**Requirement**.
Reproduce the entries word for word but drop every picture.

**Records to process**.
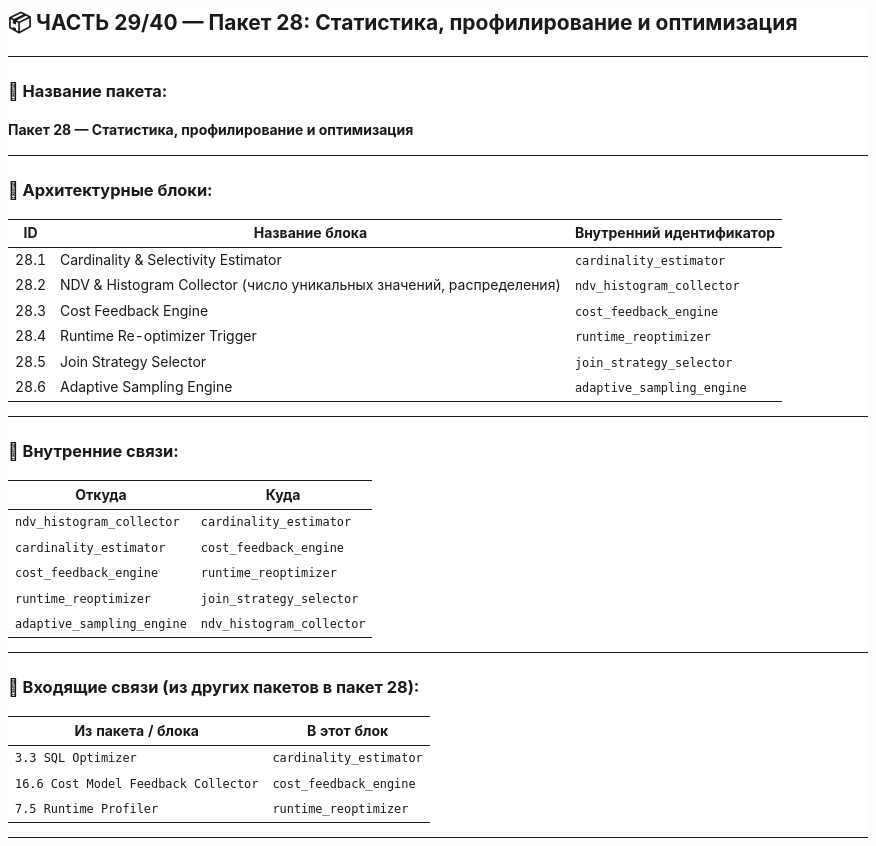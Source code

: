 ## 📦 ЧАСТЬ 29/40 — Пакет 28: Статистика, профилирование и оптимизация

---

### 📁 Название пакета:

**Пакет 28 — Статистика, профилирование и оптимизация**

---

### 🔹 Архитектурные блоки:

| ID   | Название блока                                                       | Внутренний идентификатор   |
| ---- | -------------------------------------------------------------------- | -------------------------- |
| 28.1 | Cardinality & Selectivity Estimator                                  | `cardinality_estimator`    |
| 28.2 | NDV & Histogram Collector (число уникальных значений, распределения) | `ndv_histogram_collector`  |
| 28.3 | Cost Feedback Engine                                                 | `cost_feedback_engine`     |
| 28.4 | Runtime Re-optimizer Trigger                                         | `runtime_reoptimizer`      |
| 28.5 | Join Strategy Selector                                               | `join_strategy_selector`   |
| 28.6 | Adaptive Sampling Engine                                             | `adaptive_sampling_engine` |

---

### 🔁 Внутренние связи:

| Откуда                     | Куда                      |
| -------------------------- | ------------------------- |
| `ndv_histogram_collector`  | `cardinality_estimator`   |
| `cardinality_estimator`    | `cost_feedback_engine`    |
| `cost_feedback_engine`     | `runtime_reoptimizer`     |
| `runtime_reoptimizer`      | `join_strategy_selector`  |
| `adaptive_sampling_engine` | `ndv_histogram_collector` |

---

### 🔽 Входящие связи (из других пакетов в пакет 28):

| Из пакета / блока                    | В этот блок             |
| ------------------------------------ | ----------------------- |
| `3.3 SQL Optimizer`                  | `cardinality_estimator` |
| `16.6 Cost Model Feedback Collector` | `cost_feedback_engine`  |
| `7.5 Runtime Profiler`               | `runtime_reoptimizer`   |

---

**Written answer**.
Source code

: ## 📦 ЧАСТЬ 29/40 — Пакет 28: Статистика, профилирование и оптимизация

---

### 📁 Название пакета:

**Пакет 28 — Статистика, профилирование и оптимизация**

---

### 🔹 Архитектурные блоки:

| ID   | Название блока                                                       | Внутренний идентификатор   |
| ---- | -------------------------------------------------------------------- | -------------------------- |
| 28.1 | Cardinality & Selectivity Estimator                                  | `cardinality_estimator`    |
| 28.2 | NDV & Histogram Collector (число уникальных значений, распределения) | `ndv_histogram_collector`  |
| 28.3 | Cost Feedback Engine                                                 | `cost_feedback_engine`     |
| 28.4 | Runtime Re-optimizer Trigger                                         | `runtime_reoptimizer`      |
| 28.5 | Join Strategy Selector                                               | `join_strategy_selector`   |
| 28.6 | Adaptive Sampling Engine                                             | `adaptive_sampling_engine` |

---

### 🔁 Внутренние связи:

| Откуда                     | Куда                      |
| -------------------------- | ------------------------- |
| `ndv_histogram_collector`  | `cardinality_estimator`   |
| `cardinality_estimator`    | `cost_feedback_engine`    |
| `cost_feedback_engine`     | `runtime_reoptimizer`     |
| `runtime_reoptimizer`      | `join_strategy_selector`  |
| `adaptive_sampling_engine` | `ndv_histogram_collector` |

---

### 🔽 Входящие связи (из других пакетов в пакет 28):

| Из пакета / блока                    | В этот блок             |
| ------------------------------------ | ----------------------- |
| `3.3 SQL Optimizer`                  | `cardinality_estimator` |
| `16.6 Cost Model Feedback Collector` | `cost_feedback_engine`  |
| `7.5 Runtime Profiler`               | `runtime_reoptimizer`   |

---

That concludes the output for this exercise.